■ **Records for this exercise**:
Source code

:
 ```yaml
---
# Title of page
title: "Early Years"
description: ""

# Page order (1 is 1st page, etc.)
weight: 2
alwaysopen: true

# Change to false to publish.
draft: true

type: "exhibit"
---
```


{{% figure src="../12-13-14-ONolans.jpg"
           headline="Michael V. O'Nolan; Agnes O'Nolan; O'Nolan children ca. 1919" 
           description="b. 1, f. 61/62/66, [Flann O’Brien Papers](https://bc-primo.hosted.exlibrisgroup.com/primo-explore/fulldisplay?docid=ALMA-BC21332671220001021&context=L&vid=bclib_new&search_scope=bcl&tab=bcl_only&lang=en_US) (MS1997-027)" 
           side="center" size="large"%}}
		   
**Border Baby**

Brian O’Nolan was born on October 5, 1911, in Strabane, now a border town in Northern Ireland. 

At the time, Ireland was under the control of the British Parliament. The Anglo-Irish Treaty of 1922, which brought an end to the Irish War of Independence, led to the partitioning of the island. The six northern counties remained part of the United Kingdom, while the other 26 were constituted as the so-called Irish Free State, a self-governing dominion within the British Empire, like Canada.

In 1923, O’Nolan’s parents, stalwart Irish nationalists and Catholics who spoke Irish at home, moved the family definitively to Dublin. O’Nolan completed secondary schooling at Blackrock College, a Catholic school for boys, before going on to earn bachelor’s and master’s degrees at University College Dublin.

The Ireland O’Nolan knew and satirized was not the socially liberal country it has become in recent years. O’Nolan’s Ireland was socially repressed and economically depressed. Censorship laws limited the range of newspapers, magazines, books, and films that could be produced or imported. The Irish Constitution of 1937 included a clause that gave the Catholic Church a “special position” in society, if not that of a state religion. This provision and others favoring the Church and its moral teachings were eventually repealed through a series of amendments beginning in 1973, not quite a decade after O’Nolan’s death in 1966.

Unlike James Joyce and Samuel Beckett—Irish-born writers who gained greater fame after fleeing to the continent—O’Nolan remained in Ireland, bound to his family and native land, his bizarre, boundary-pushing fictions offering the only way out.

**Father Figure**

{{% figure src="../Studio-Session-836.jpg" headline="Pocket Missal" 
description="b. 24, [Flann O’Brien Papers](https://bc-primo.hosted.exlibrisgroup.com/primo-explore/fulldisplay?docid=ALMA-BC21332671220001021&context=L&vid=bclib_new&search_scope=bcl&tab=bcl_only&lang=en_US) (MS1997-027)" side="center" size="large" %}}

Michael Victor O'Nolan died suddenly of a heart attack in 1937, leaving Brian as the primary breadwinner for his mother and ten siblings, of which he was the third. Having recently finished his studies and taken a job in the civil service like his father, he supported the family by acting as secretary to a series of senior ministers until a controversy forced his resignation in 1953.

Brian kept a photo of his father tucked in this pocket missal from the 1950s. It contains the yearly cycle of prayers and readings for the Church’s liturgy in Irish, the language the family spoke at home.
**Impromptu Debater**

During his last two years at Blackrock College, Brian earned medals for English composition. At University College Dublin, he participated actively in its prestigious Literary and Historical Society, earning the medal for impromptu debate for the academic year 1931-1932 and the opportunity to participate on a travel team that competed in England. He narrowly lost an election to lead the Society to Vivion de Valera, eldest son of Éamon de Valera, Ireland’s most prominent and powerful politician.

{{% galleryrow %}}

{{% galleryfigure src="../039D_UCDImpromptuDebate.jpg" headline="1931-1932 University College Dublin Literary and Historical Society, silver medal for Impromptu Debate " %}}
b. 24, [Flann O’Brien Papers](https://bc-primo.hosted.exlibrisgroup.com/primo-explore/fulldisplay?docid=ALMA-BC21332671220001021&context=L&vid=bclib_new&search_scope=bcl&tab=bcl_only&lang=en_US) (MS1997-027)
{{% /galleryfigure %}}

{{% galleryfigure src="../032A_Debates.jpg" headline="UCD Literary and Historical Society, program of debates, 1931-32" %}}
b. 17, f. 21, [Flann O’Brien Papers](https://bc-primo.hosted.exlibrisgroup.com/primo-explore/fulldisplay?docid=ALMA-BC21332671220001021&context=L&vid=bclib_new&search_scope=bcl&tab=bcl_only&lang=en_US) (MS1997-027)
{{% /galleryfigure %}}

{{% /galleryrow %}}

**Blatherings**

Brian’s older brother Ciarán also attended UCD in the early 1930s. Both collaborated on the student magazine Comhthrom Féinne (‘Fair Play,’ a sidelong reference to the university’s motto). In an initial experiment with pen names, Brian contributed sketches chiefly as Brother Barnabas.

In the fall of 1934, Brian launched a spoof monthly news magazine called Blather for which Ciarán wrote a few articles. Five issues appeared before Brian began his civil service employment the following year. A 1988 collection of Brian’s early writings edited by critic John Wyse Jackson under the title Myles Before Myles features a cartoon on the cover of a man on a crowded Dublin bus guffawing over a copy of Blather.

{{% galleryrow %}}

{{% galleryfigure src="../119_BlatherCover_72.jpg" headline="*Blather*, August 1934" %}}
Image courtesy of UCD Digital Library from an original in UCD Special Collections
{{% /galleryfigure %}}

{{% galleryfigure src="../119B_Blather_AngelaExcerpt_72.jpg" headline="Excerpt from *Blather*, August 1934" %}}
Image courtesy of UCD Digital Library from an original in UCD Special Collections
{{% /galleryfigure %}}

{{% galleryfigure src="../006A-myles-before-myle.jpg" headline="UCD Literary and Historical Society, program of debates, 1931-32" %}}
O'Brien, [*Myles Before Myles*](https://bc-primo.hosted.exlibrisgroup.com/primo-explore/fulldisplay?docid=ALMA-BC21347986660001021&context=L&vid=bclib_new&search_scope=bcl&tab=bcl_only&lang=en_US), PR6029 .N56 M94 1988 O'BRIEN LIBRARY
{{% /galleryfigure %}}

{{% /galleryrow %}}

■ **Work request**: Look through the data above and report every line in which "that" appears.

■ **Exercise output**:
The Ireland O’Nolan knew and satirized was not the socially liberal country it has become in recent years. O’Nolan’s Ireland was socially repressed and economically depressed. Censorship laws limited the range of newspapers, magazines, books, and films that could be produced or imported. The Irish Constitution of 1937 included a clause that gave the Catholic Church a “special position” in society, if not that of a state religion. This provision and others favoring the Church and its moral teachings were eventually repealed through a series of amendments beginning in 1973, not quite a decade after O’Nolan’s death in 1966.
During his last two years at Blackrock College, Brian earned medals for English composition. At University College Dublin, he participated actively in its prestigious Literary and Historical Society, earning the medal for impromptu debate for the academic year 1931-1932 and the opportunity to participate on a travel team that competed in England. He narrowly lost an election to lead the Society to Vivion de Valera, eldest son of Éamon de Valera, Ireland’s most prominent and powerful politician.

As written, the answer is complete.